__WHAT TO DO__
For this exercise, return exactly the lines of the material below that begin at the one with "- **Account Integration**: Seamlessly" and stop after the one with "USDT requirement implemented".

==== EXERCISE INPUT ====

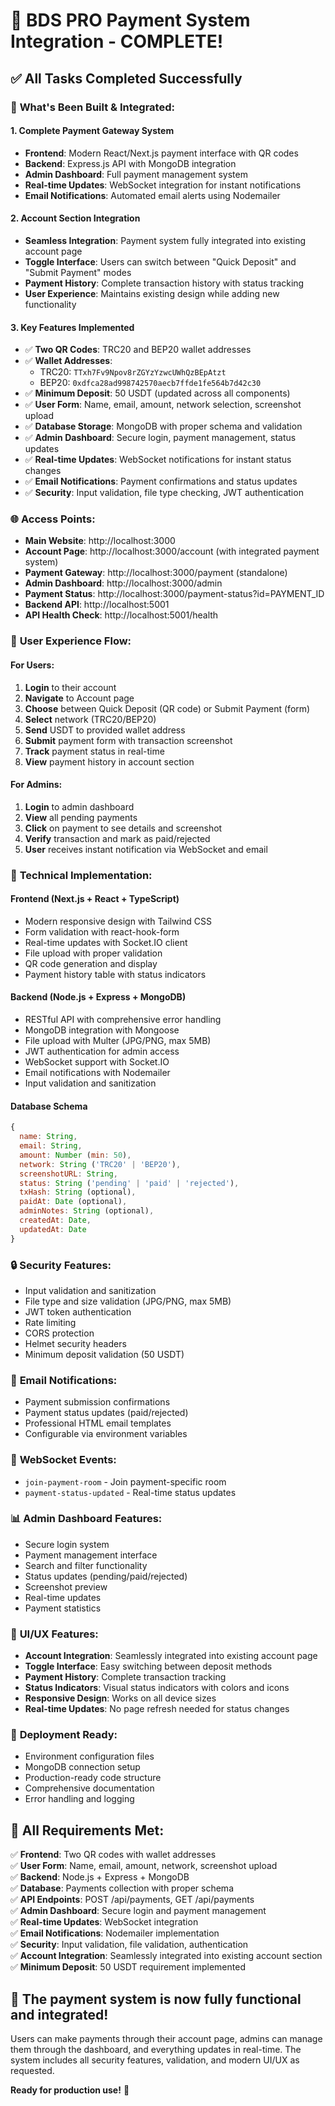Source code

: # 🎉 BDS PRO Payment System Integration - COMPLETE!

## ✅ All Tasks Completed Successfully

### 🚀 **What's Been Built & Integrated:**

#### **1. Complete Payment Gateway System**
- **Frontend**: Modern React/Next.js payment interface with QR codes
- **Backend**: Express.js API with MongoDB integration
- **Admin Dashboard**: Full payment management system
- **Real-time Updates**: WebSocket integration for instant notifications
- **Email Notifications**: Automated email alerts using Nodemailer

#### **2. Account Section Integration**
- **Seamless Integration**: Payment system fully integrated into existing account page
- **Toggle Interface**: Users can switch between "Quick Deposit" and "Submit Payment" modes
- **Payment History**: Complete transaction history with status tracking
- **User Experience**: Maintains existing design while adding new functionality

#### **3. Key Features Implemented**
- ✅ **Two QR Codes**: TRC20 and BEP20 wallet addresses
- ✅ **Wallet Addresses**: 
  - TRC20: `TTxh7Fv9Npov8rZGYzYzwcUWhQzBEpAtzt`
  - BEP20: `0xdfca28ad998742570aecb7ffde1fe564b7d42c30`
- ✅ **Minimum Deposit**: 50 USDT (updated across all components)
- ✅ **User Form**: Name, email, amount, network selection, screenshot upload
- ✅ **Database Storage**: MongoDB with proper schema and validation
- ✅ **Admin Dashboard**: Secure login, payment management, status updates
- ✅ **Real-time Updates**: WebSocket notifications for instant status changes
- ✅ **Email Notifications**: Payment confirmations and status updates
- ✅ **Security**: Input validation, file type checking, JWT authentication

### 🌐 **Access Points:**
- **Main Website**: http://localhost:3000
- **Account Page**: http://localhost:3000/account (with integrated payment system)
- **Payment Gateway**: http://localhost:3000/payment (standalone)
- **Admin Dashboard**: http://localhost:3000/admin
- **Payment Status**: http://localhost:3000/payment-status?id=PAYMENT_ID
- **Backend API**: http://localhost:5001
- **API Health Check**: http://localhost:5001/health

### 📱 **User Experience Flow:**

#### **For Users:**
1. **Login** to their account
2. **Navigate** to Account page
3. **Choose** between Quick Deposit (QR code) or Submit Payment (form)
4. **Select** network (TRC20/BEP20)
5. **Send** USDT to provided wallet address
6. **Submit** payment form with transaction screenshot
7. **Track** payment status in real-time
8. **View** payment history in account section

#### **For Admins:**
1. **Login** to admin dashboard
2. **View** all pending payments
3. **Click** on payment to see details and screenshot
4. **Verify** transaction and mark as paid/rejected
5. **User** receives instant notification via WebSocket and email

### 🔧 **Technical Implementation:**

#### **Frontend (Next.js + React + TypeScript)**
- Modern responsive design with Tailwind CSS
- Form validation with react-hook-form
- Real-time updates with Socket.IO client
- File upload with proper validation
- QR code generation and display
- Payment history table with status indicators

#### **Backend (Node.js + Express + MongoDB)**
- RESTful API with comprehensive error handling
- MongoDB integration with Mongoose
- File upload with Multer (JPG/PNG, max 5MB)
- JWT authentication for admin access
- WebSocket support with Socket.IO
- Email notifications with Nodemailer
- Input validation and sanitization

#### **Database Schema**
```javascript
{
  name: String,
  email: String,
  amount: Number (min: 50),
  network: String ('TRC20' | 'BEP20'),
  screenshotURL: String,
  status: String ('pending' | 'paid' | 'rejected'),
  txHash: String (optional),
  paidAt: Date (optional),
  adminNotes: String (optional),
  createdAt: Date,
  updatedAt: Date
}
```

### 🔒 **Security Features:**
- Input validation and sanitization
- File type and size validation (JPG/PNG, max 5MB)
- JWT token authentication
- Rate limiting
- CORS protection
- Helmet security headers
- Minimum deposit validation (50 USDT)

### 📧 **Email Notifications:**
- Payment submission confirmations
- Payment status updates (paid/rejected)
- Professional HTML email templates
- Configurable via environment variables

### 🔌 **WebSocket Events:**
- `join-payment-room` - Join payment-specific room
- `payment-status-updated` - Real-time status updates

### 📊 **Admin Dashboard Features:**
- Secure login system
- Payment management interface
- Search and filter functionality
- Status updates (pending/paid/rejected)
- Screenshot preview
- Real-time updates
- Payment statistics

### 🎨 **UI/UX Features:**
- **Account Integration**: Seamlessly integrated into existing account page
- **Toggle Interface**: Easy switching between deposit methods
- **Payment History**: Complete transaction tracking
- **Status Indicators**: Visual status indicators with colors and icons
- **Responsive Design**: Works on all device sizes
- **Real-time Updates**: No page refresh needed for status changes

### 🚀 **Deployment Ready:**
- Environment configuration files
- MongoDB connection setup
- Production-ready code structure
- Comprehensive documentation
- Error handling and logging

## 🎯 **All Requirements Met:**

✅ **Frontend**: Two QR codes with wallet addresses  
✅ **User Form**: Name, email, amount, network, screenshot upload  
✅ **Backend**: Node.js + Express + MongoDB  
✅ **Database**: Payments collection with proper schema  
✅ **API Endpoints**: POST /api/payments, GET /api/payments  
✅ **Admin Dashboard**: Secure login and payment management  
✅ **Real-time Updates**: WebSocket integration  
✅ **Email Notifications**: Nodemailer implementation  
✅ **Security**: Input validation, file validation, authentication  
✅ **Account Integration**: Seamlessly integrated into existing account section  
✅ **Minimum Deposit**: 50 USDT requirement implemented  

## 🎉 **The payment system is now fully functional and integrated!**

Users can make payments through their account page, admins can manage them through the dashboard, and everything updates in real-time. The system includes all security features, validation, and modern UI/UX as requested.

**Ready for production use!** 🚀
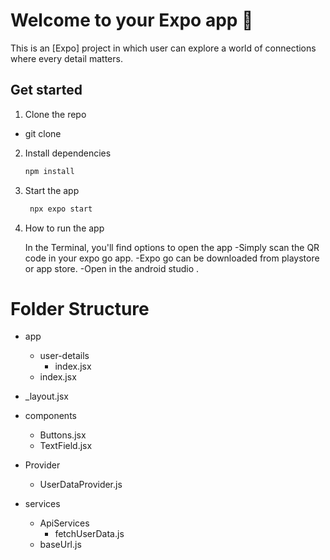 # Welcome to your Expo app 👋

This is an [Expo] project in which user can explore a world of connections where every detail matters.

## Get started

1. Clone the repo
  - git clone <repo-url>

2. Install dependencies

   ```bash
   npm install
   ```

3. Start the app

   ```bash
    npx expo start
   ```
4. How to run the app

   In the Terminal, you'll find options to open the app 
   -Simply  scan the QR code in your expo go app.
   -Expo go can be downloaded from playstore or app store.
   -Open in the android studio .

# Folder Structure
- app
  - user-details
    - index.jsx
  - index.jsx
- _layout.jsx

- components
  - Buttons.jsx
  - TextField.jsx

- Provider
  - UserDataProvider.js
- services

  - ApiServices
    - fetchUserData.js
  - baseUrl.js
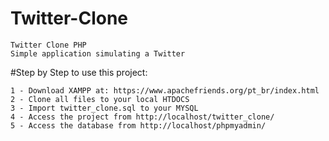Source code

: # Twitter-Clone
```
Twitter Clone PHP
Simple application simulating a Twitter
```

#Step by Step to use this project:
```
1 - Download XAMPP at: https://www.apachefriends.org/pt_br/index.html
2 - Clone all files to your local HTDOCS
3 - Import twitter_clone.sql to your MYSQL
4 - Access the project from http://localhost/twitter_clone/
5 - Access the database from http://localhost/phpmyadmin/
```

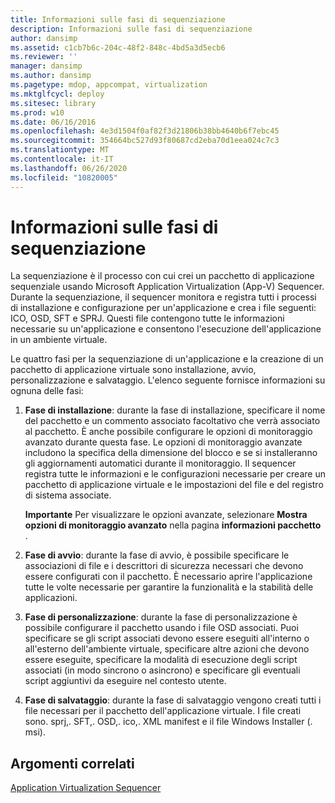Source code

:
```yaml
---
title: Informazioni sulle fasi di sequenziazione
description: Informazioni sulle fasi di sequenziazione
author: dansimp
ms.assetid: c1cb7b6c-204c-48f2-848c-4bd5a3d5ecb6
ms.reviewer: ''
manager: dansimp
ms.author: dansimp
ms.pagetype: mdop, appcompat, virtualization
ms.mktglfcycl: deploy
ms.sitesec: library
ms.prod: w10
ms.date: 06/16/2016
ms.openlocfilehash: 4e3d1504f0af82f3d21806b38bb4640b6f7ebc45
ms.sourcegitcommit: 354664bc527d93f80687cd2eba70d1eea024c7c3
ms.translationtype: MT
ms.contentlocale: it-IT
ms.lasthandoff: 06/26/2020
ms.locfileid: "10820005"
---
```

# Informazioni sulle fasi di sequenziazione


La sequenziazione è il processo con cui crei un pacchetto di applicazione sequenziale usando Microsoft Application Virtualization (App-V) Sequencer. Durante la sequenziazione, il sequencer monitora e registra tutti i processi di installazione e configurazione per un'applicazione e crea i file seguenti: ICO, OSD, SFT e SPRJ. Questi file contengono tutte le informazioni necessarie su un'applicazione e consentono l'esecuzione dell'applicazione in un ambiente virtuale.

Le quattro fasi per la sequenziazione di un'applicazione e la creazione di un pacchetto di applicazione virtuale sono installazione, avvio, personalizzazione e salvataggio. L'elenco seguente fornisce informazioni su ognuna delle fasi:

1.  **Fase di installazione**: durante la fase di installazione, specificare il nome del pacchetto e un commento associato facoltativo che verrà associato al pacchetto. È anche possibile configurare le opzioni di monitoraggio avanzato durante questa fase. Le opzioni di monitoraggio avanzate includono la specifica della dimensione del blocco e se si installeranno gli aggiornamenti automatici durante il monitoraggio. Il sequencer registra tutte le informazioni e le configurazioni necessarie per creare un pacchetto di applicazione virtuale e le impostazioni del file e del registro di sistema associate.

    **Importante**  Per visualizzare le opzioni avanzate, selezionare **Mostra opzioni di monitoraggio avanzato** nella pagina **informazioni pacchetto** .

     

2.  **Fase di avvio**: durante la fase di avvio, è possibile specificare le associazioni di file e i descrittori di sicurezza necessari che devono essere configurati con il pacchetto. È necessario aprire l'applicazione tutte le volte necessarie per garantire la funzionalità e la stabilità delle applicazioni.

3.  **Fase di personalizzazione**: durante la fase di personalizzazione è possibile configurare il pacchetto usando i file OSD associati. Puoi specificare se gli script associati devono essere eseguiti all'interno o all'esterno dell'ambiente virtuale, specificare altre azioni che devono essere eseguite, specificare la modalità di esecuzione degli script associati (in modo sincrono o asincrono) e specificare gli eventuali script aggiuntivi da eseguire nel contesto utente.

4.  **Fase di salvataggio**: durante la fase di salvataggio vengono creati tutti i file necessari per il pacchetto dell'applicazione virtuale. I file creati sono. sprj,. SFT,. OSD,. ico,. XML manifest e il file Windows Installer (. msi).

## Argomenti correlati


[Application Virtualization Sequencer](application-virtualization-sequencer.md)

 

 





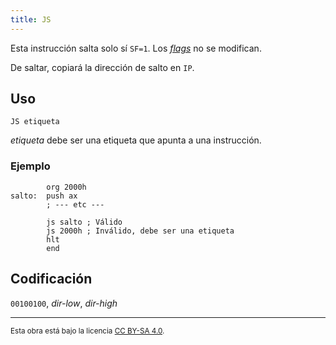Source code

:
 ```yaml
---
title: JS
---
```


Esta instrucción salta solo sí `SF=1`. Los [_flags_](/docs/cpu/#flags) no se modifican.

De saltar, copiará la dirección de salto en `IP`.

## Uso

```vonsim
JS etiqueta
```

_etiqueta_ debe ser una etiqueta que apunta a una instrucción.

### Ejemplo

```vonsim
        org 2000h
salto:  push ax
        ; --- etc ---

        js salto ; Válido
        js 2000h ; Inválido, debe ser una etiqueta
        hlt
        end
```

## Codificación

`00100100`, _dir-low_, _dir-high_

---

<small>Esta obra está bajo la licencia <a target="_blank" rel="license noopener noreferrer" href="http://creativecommons.org/licenses/by-sa/4.0/">CC BY-SA 4.0</a>.</small>
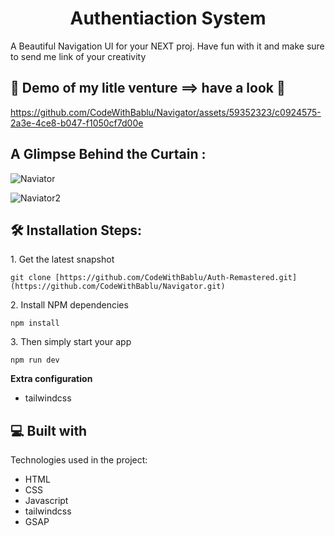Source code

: <h1 id="title" align="center">Authentiaction System</h1>

<p id="description">A Beautiful Navigation UI for your NEXT proj. Have fun with it and make sure to send me link of your creativity</p>

<h2>🚀 Demo of my litle venture ==> have a look 🧐 </h2>


https://github.com/CodeWithBablu/Navigator/assets/59352323/c0924575-2a3e-4ce8-b047-f1050cf7d00e


<h2>A Glimpse Behind the Curtain :</h2>

![Naviator](https://github.com/CodeWithBablu/Navigator/assets/59352323/bb794614-a59e-4f62-9fcc-92be35c6c6a3)

![Naviator2](https://github.com/CodeWithBablu/Navigator/assets/59352323/976bf2f4-3c78-4750-964c-af5ecdcac71b)


<h2>🛠️ Installation Steps:</h2>

<p>1. Get the latest snapshot</p>

```
git clone [https://github.com/CodeWithBablu/Auth-Remastered.git](https://github.com/CodeWithBablu/Navigator.git)
```

<p>2. Install NPM dependencies</p>

```
npm install
```

<p>3. Then simply start your app</p>

```
npm run dev
```

**Extra configuration**
  -  tailwindcss

<h2>💻 Built with</h2>

Technologies used in the project:

- HTML
- CSS
- Javascript
- tailwindcss
- GSAP
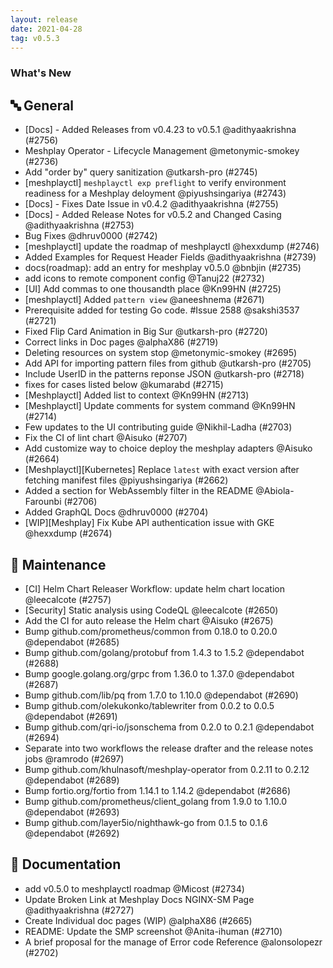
 ```yaml
---
layout: release
date: 2021-04-28
tag: v0.5.3
---
```


### What's New

## 🔤 General
- [Docs] - Added Releases from v0.4.23 to v0.5.1 @adithyaakrishna (#2756)
- Meshplay Operator - Lifecycle Management @metonymic-smokey (#2736)
- Add "order by" query sanitization @utkarsh-pro (#2745)
- [meshplayctl] `meshplayctl exp preflight` to verify environment readiness for a Meshplay deloyment @piyushsingariya (#2743)
- [Docs] - Fixes Date Issue in v0.4.2 @adithyaakrishna (#2755)
- [Docs] - Added Release Notes for v0.5.2 and Changed Casing @adithyaakrishna (#2753)
- Bug Fixes @dhruv0000 (#2742)
- [meshplayctl] update the roadmap of meshplayctl @hexxdump (#2746)
- Added Examples for Request Header Fields @adithyaakrishna (#2739)
- docs(roadmap): add an entry for meshplay v0.5.0 @bnbjin (#2735)
- add icons to remote component config  @Tanuj22 (#2732)
- [UI] Add commas to one thousandth place @Kn99HN (#2725)
- [meshplayctl] Added `pattern view` @aneeshnema (#2671)
- Prerequisite added for testing Go code. #Issue 2588 @sakshi3537 (#2721)
- Fixed Flip Card Animation in Big Sur @utkarsh-pro (#2720)
- Correct links in Doc pages @alphaX86 (#2719)
- Deleting resources on system stop @metonymic-smokey (#2695)
- Add API for importing pattern files from github @utkarsh-pro (#2705)
- Include UserID in the patterns reponse JSON @utkarsh-pro (#2718)
- fixes for cases listed below @kumarabd (#2715)
- [Meshplayctl] Added list to context @Kn99HN (#2713)
- [Meshplayctl] Update comments for system command @Kn99HN (#2714)
- Few updates to the UI contributing guide @Nikhil-Ladha (#2703)
- Fix the CI of lint chart @Aisuko (#2707)
- Add customize way to choice deploy the meshplay adapters @Aisuko (#2664)
- [Meshplayctl][Kubernetes] Replace `latest` with exact version after fetching manifest files @piyushsingariya (#2662)
- Added a section for WebAssembly filter in the README @Abiola-Farounbi (#2706)
- Added GraphQL Docs @dhruv0000 (#2704)
- [WIP][Meshplay] Fix Kube API authentication issue with GKE @hexxdump (#2674)

## 🧰 Maintenance

- [CI] Helm Chart Releaser Workflow: update helm chart location @leecalcote (#2757)
- [Security] Static analysis using CodeQL @leecalcote (#2650)
- Add the CI for auto release the Helm chart @Aisuko (#2675)
- Bump github.com/prometheus/common from 0.18.0 to 0.20.0 @dependabot (#2685)
- Bump github.com/golang/protobuf from 1.4.3 to 1.5.2 @dependabot (#2688)
- Bump google.golang.org/grpc from 1.36.0 to 1.37.0 @dependabot (#2687)
- Bump github.com/lib/pq from 1.7.0 to 1.10.0 @dependabot (#2690)
- Bump github.com/olekukonko/tablewriter from 0.0.2 to 0.0.5 @dependabot (#2691)
- Bump github.com/qri-io/jsonschema from 0.2.0 to 0.2.1 @dependabot (#2694)
- Separate into two workflows the release drafter and the release notes jobs @ramrodo (#2697)
- Bump github.com/khulnasoft/meshplay-operator from 0.2.11 to 0.2.12 @dependabot (#2689)
- Bump fortio.org/fortio from 1.14.1 to 1.14.2 @dependabot (#2686)
- Bump github.com/prometheus/client_golang from 1.9.0 to 1.10.0 @dependabot (#2693)
- Bump github.com/layer5io/nighthawk-go from 0.1.5 to 0.1.6 @dependabot (#2692)

## 📖 Documentation

- add v0.5.0 to meshplayctl roadmap @Micost (#2734)
- Update Broken Link at Meshplay Docs NGINX-SM Page @adithyaakrishna (#2727)
- Create Individual doc pages (WIP) @alphaX86 (#2665)
- README: Update the SMP screenshot @Anita-ihuman (#2710)
- A brief proposal for the manage of Error code Reference @alonsolopezr (#2702)

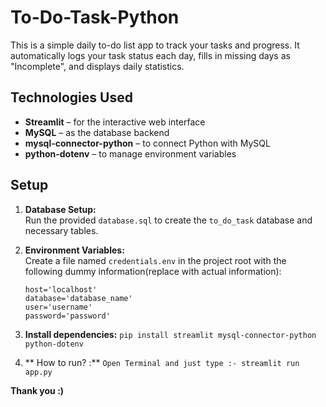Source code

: # To-Do-Task-Python

This is a simple daily to-do list app to track your tasks and progress. It automatically logs your task status each day, fills in missing days as "Incomplete", and displays daily statistics.

## Technologies Used
- **Streamlit** – for the interactive web interface
- **MySQL** – as the database backend
- **mysql-connector-python** – to connect Python with MySQL
- **python-dotenv** – to manage environment variables

## Setup

1. **Database Setup:**  
   Run the provided `database.sql` to create the `to_do_task` database and necessary tables.

2. **Environment Variables:**  
   Create a file named `credentials.env` in the project root with the following dummy information(replace with actual information):
   ```env
   host='localhost'
   database='database_name'
   user='username'
   password='password'
   ```

3. **Install dependencies:**
``` pip install streamlit mysql-connector-python python-dotenv ```

4. ** How to run? :**
``` Open Terminal and just type :- streamlit run app.py ```

**Thank you :)**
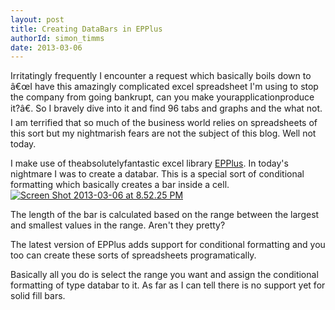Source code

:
 ```yaml
---
layout: post
title: Creating DataBars in EPPlus
authorId: simon_timms
date: 2013-03-06
---
```


Irritatingly frequently I encounter a request which basically boils down to â€œI have this amazingly complicated excel spreadsheet I'm using to stop the company from going bankrupt, can you make yourapplicationproduce it?â€. So I bravely dive into it and find 96 tabs and graphs and the what not. I am terrified that so much of the business world relies on spreadsheets of this sort but my nightmarish fears are not the subject of this blog. Well not today.

I make use of theabsolutelyfantastic excel library [EPPlus](http://epplus.codeplex.com/). In today's nightmare I was to create a databar. This is a special sort of conditional formatting which basically creates a bar inside a cell.[![Screen Shot 2013-03-06 at 8.52.25 PM](http://stimms.files.wordpress.com/2013/03/screen-shot-2013-03-06-at-8-52-25-pm.jpg)](http://stimms.files.wordpress.com/2013/03/screen-shot-2013-03-06-at-8-52-25-pm.jpg)

The length of the bar is calculated based on the range between the largest and smallest values in the range. Aren't they pretty?

The latest version of EPPlus adds support for conditional formatting and you too can create these sorts of spreadsheets programatically.

<script src='https://gist.github.com/stimms/5105497.js'></script>

Basically all you do is select the range you want and assign the conditional formatting of type databar to it. As far as I can tell there is no support yet for solid fill bars.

====

__SOLVED EXERCISE__
- **Account Integration**: Seamlessly integrated into existing account page
- **Toggle Interface**: Easy switching between deposit methods
- **Payment History**: Complete transaction tracking
- **Status Indicators**: Visual status indicators with colors and icons
- **Responsive Design**: Works on all device sizes
- **Real-time Updates**: No page refresh needed for status changes

### 🚀 **Deployment Ready:**
- Environment configuration files
- MongoDB connection setup
- Production-ready code structure
- Comprehensive documentation
- Error handling and logging

## 🎯 **All Requirements Met:**

✅ **Frontend**: Two QR codes with wallet addresses  
✅ **User Form**: Name, email, amount, network, screenshot upload  
✅ **Backend**: Node.js + Express + MongoDB  
✅ **Database**: Payments collection with proper schema  
✅ **API Endpoints**: POST /api/payments, GET /api/payments  
✅ **Admin Dashboard**: Secure login and payment management  
✅ **Real-time Updates**: WebSocket integration  
✅ **Email Notifications**: Nodemailer implementation  
✅ **Security**: Input validation, file validation, authentication  
✅ **Account Integration**: Seamlessly integrated into existing account section  
✅ **Minimum Deposit**: 50 USDT requirement implemented  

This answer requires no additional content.